Hui, No Hands aus Toronto schlagen auf ihrem neuen Kurzspieler eine etwas unerwartete Richtung ein. Raus sind die klassischen Hardcore-Elemente und der Noiserock, dafür tritt der Postcore ganz in den Vordergrund und zwar in einer langsam vor sich her schlurfenden Gestalt. Steht ihnen gut.
Pale Heads aus Melbourne schmettern sehr gekonnt eine abwechslungsreuche Melange, bestehend aus Noiserock und Postcore der späten 80er bis mittleren 90er und ein wenig Postpunk, der eher aus der Gegenwart zu kommen scheint, garniert mit ein paar straighten Punkrockern und tonnenweise Highlights.
Geradliniger Postcore aus Seattle. Erinnert mich regelmäßig an Bands wie Jawbox, Bluetip, Smart Went Crazy oder Hot Snakes. In der aktuellen Musiklandschaft könnte man noch parallelen zu Constant Lovers ziehen.

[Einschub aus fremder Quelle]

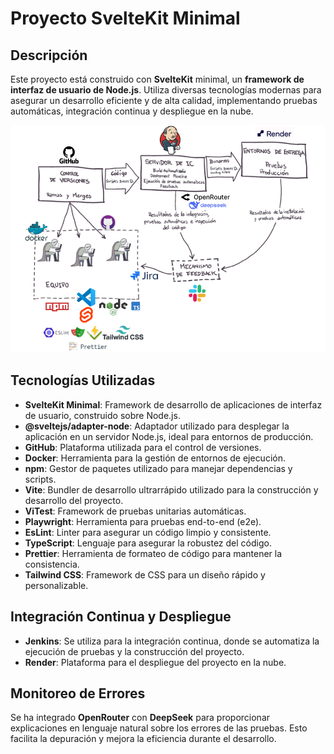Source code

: # Proyecto SvelteKit Minimal

## Descripción

Este proyecto está construido con **SvelteKit** minimal, un **framework de interfaz de usuario de Node.js**. Utiliza diversas tecnologías modernas para asegurar un desarrollo eficiente y de alta calidad, implementando pruebas automáticas, integración continua y despliegue en la nube.

![Pipeline de integración continua](./images/Pipeline_CI.png)

## Tecnologías Utilizadas

- **SvelteKit Minimal**: Framework de desarrollo de aplicaciones de interfaz de usuario, construido sobre Node.js.
- **@sveltejs/adapter-node**: Adaptador utilizado para desplegar la aplicación en un servidor Node.js, ideal para entornos de producción.
- **GitHub**: Plataforma utilizada para el control de versiones.
- **Docker**: Herramienta para la gestión de entornos de ejecución.
- **npm**: Gestor de paquetes utilizado para manejar dependencias y scripts.
- **Vite**: Bundler de desarrollo ultrarrápido utilizado para la construcción y desarrollo del proyecto.
- **ViTest**: Framework de pruebas unitarias automáticas.
- **Playwright**: Herramienta para pruebas end-to-end (e2e).
- **EsLint**: Linter para asegurar un código limpio y consistente.
- **TypeScript**: Lenguaje para asegurar la robustez del código.
- **Prettier**: Herramienta de formateo de código para mantener la consistencia.
- **Tailwind CSS**: Framework de CSS para un diseño rápido y personalizable.

## Integración Continua y Despliegue

- **Jenkins**: Se utiliza para la integración continua, donde se automatiza la ejecución de pruebas y la construcción del proyecto.
- **Render**: Plataforma para el despliegue del proyecto en la nube.

## Monitoreo de Errores

Se ha integrado **OpenRouter** con **DeepSeek** para proporcionar explicaciones en lenguaje natural sobre los errores de las pruebas. Esto facilita la depuración y mejora la eficiencia durante el desarrollo.

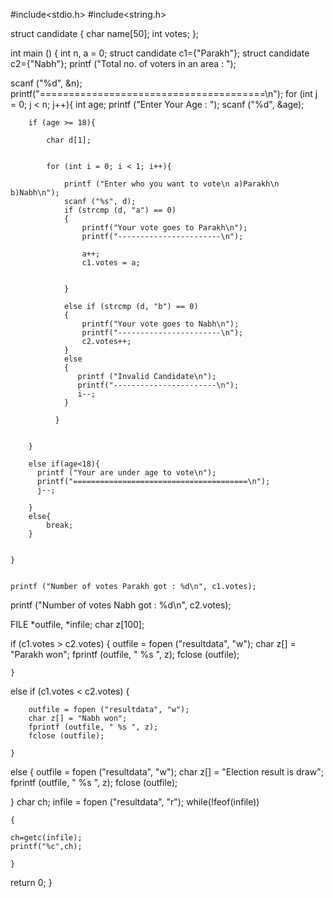 #include<stdio.h>
#include<string.h>



struct candidate
{
  char name[50];
  int votes;
};


int main ()
{
  int n, a = 0;
  struct candidate c1={"Parakh"};
  struct candidate c2={"Nabh"};
  printf ("Total no. of voters in an area : ");

  scanf ("%d", &n);
  printf("=======================================\n");
  for (int j = 0; j < n; j++){
       int age;
        printf ("Enter Your Age : ");
        scanf ("%d", &age);
      
        if (age >= 18){
            
            char d[1];
    
    
    	    for (int i = 0; i < 1; i++){
    	        
    	        printf ("Enter who you want to vote\n a)Parakh\n b)Nabh\n");
    	        scanf ("%s", d);
    	        if (strcmp (d, "a") == 0)
    		    {
                    printf("Your vote goes to Parakh\n");
                    printf("-----------------------\n");
                
    		        a++;
    		        c1.votes = a;
    
    
    		    }
    
    	        else if (strcmp (d, "b") == 0)
    		    {
                    printf("Your vote goes to Nabh\n");
                    printf("-----------------------\n");
    		        c2.votes++;
    		    }
    	        else
    		    {
    		       printf ("Invalid Candidate\n");
    		       printf("-----------------------\n");
    		       i--;
    		    }
    
    	      }
    	        
    	   
        }
        
        else if(age<18){
          printf ("Your are under age to vote\n");
    	  printf("=======================================\n");
    	  j--;
            
        }
        else{
            break;
        }
     
    	    
    }
    
    
    printf ("Number of votes Parakh got : %d\n", c1.votes);
  printf ("Number of votes Nabh got : %d\n", c2.votes);

  FILE *outfile, *infile;
  char z[100];

  if (c1.votes > c2.votes)
    {
      outfile = fopen ("resultdata", "w");
      char z[] = "Parakh won";
      fprintf (outfile, " %s ", z);
      fclose (outfile);
      
    }
  else if (c1.votes < c2.votes)
    {
        
        outfile = fopen ("resultdata", "w");
        char z[] = "Nabh won";
        fprintf (outfile, " %s ", z);
        fclose (outfile);
      
    }
  else
  {
        outfile = fopen ("resultdata", "w");
        char z[] = "Election result is draw";
        fprintf (outfile, " %s ", z);
        fclose (outfile);
        
  
      
  }
    char ch;
    infile = fopen ("resultdata", "r");
    while(!feof(infile))

    {

    ch=getc(infile);
    printf("%c",ch);
    
    }
    
  return 0;
}
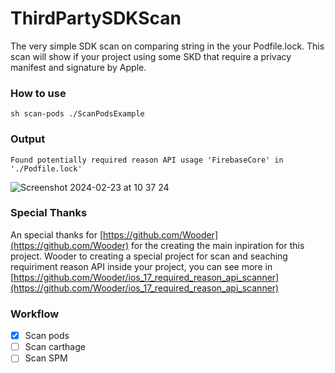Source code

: # ThirdPartySDKScan

The very simple SDK scan on comparing string in the your Podfile.lock. This scan will show if your project using some SKD that require a privacy manifest and signature by Apple.

### How to use

`sh scan-pods ./ScanPodsExample`

### Output

`Found potentially required reason API usage 'FirebaseCore' in './Podfile.lock'`

![Screenshot 2024-02-23 at 10 37 24](https://github.com/didisouzacosta/ThirdPartySDKScan/assets/11352503/2f2cdbbd-ac13-4af0-a994-63afe2ef50c5)

### Special Thanks

An special thanks for [https://github.com/Wooder](https://github.com/Wooder) for the creating the main inpiration for this project.
Wooder to creating a special project for scan and seaching requiriment reason API inside your project, you can see more in [https://github.com/Wooder/ios_17_required_reason_api_scanner](https://github.com/Wooder/ios_17_required_reason_api_scanner)

### Workflow

- [x] Scan pods
- [ ] Scan carthage
- [ ] Scan SPM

Stuttgart ist wohl nicht nur die neue Heimstatt des deutschen Postpunk, auch in Sachen Noiserock tut sich da was. Buzz Rodeo spielen eine sehr ausgefeilte und variable Variante davon, mit Schlenkern Richtung Postcore und -punk. Da schauen hier und da mal Drive Like Jehu, Bitch Magnet, Chavez oder frühe Slint um die Ecke, manchmal hört man ein kleines bisschen Shellac oder Fugazi dahertrapsen, an Spätachtziger-Sonic Youth erinnernde Gitarrenlinien und etwas 90er BluNoise-Schule sind auch öfter mal präsent. Aktuell werden Freunde von Greys oder Geronimo sicher gefallen daran finden. Starkes Debüt.
Eine Londoner Postcore-Band mit leichten, komplett unpeinlichen Emocore-Einflüssen und einem guten Händchen für ergreifende Melodien, die einen nicht umschmeicheln, sondern am Kragen packen. So könnte man sie eine deutlich Melancholischere Variante von Drive Like Jehu und Hot Snakes vorstellen.
Eine Band aus Oakland, die hervorragend den Bogen schlägt vom Dischord-Postcore/Proto-Emocore der mittleren bis späten Achtziger über melodischen aber schummrigen Postpunk á la The Estranged hin zu aktuellen Genre-Grenzgängern wie etwa White Lung oder Criminal Code. Obendrein mit durchweg überzeugendem Songmaterial.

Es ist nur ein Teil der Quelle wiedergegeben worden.